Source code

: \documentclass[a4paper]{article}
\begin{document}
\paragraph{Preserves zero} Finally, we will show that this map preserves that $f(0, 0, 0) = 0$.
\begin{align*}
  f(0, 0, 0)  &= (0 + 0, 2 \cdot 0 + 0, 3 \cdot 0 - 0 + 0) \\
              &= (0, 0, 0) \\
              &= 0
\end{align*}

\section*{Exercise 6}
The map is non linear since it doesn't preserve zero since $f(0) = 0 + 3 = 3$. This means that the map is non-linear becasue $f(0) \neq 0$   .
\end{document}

**Task statement**
Look for "3 \cdot 0 - 0 + 0) \\" in the records. Write out its line and every later line through the end exactly, with nothing more.

**Exercise result**
  f(0, 0, 0)  &= (0 + 0, 2 \cdot 0 + 0, 3 \cdot 0 - 0 + 0) \\
              &= (0, 0, 0) \\
              &= 0
\end{align*}

\section*{Exercise 6}
The map is non linear since it doesn't preserve zero since $f(0) = 0 + 3 = 3$. This means that the map is non-linear becasue $f(0) \neq 0$   .
\end{document}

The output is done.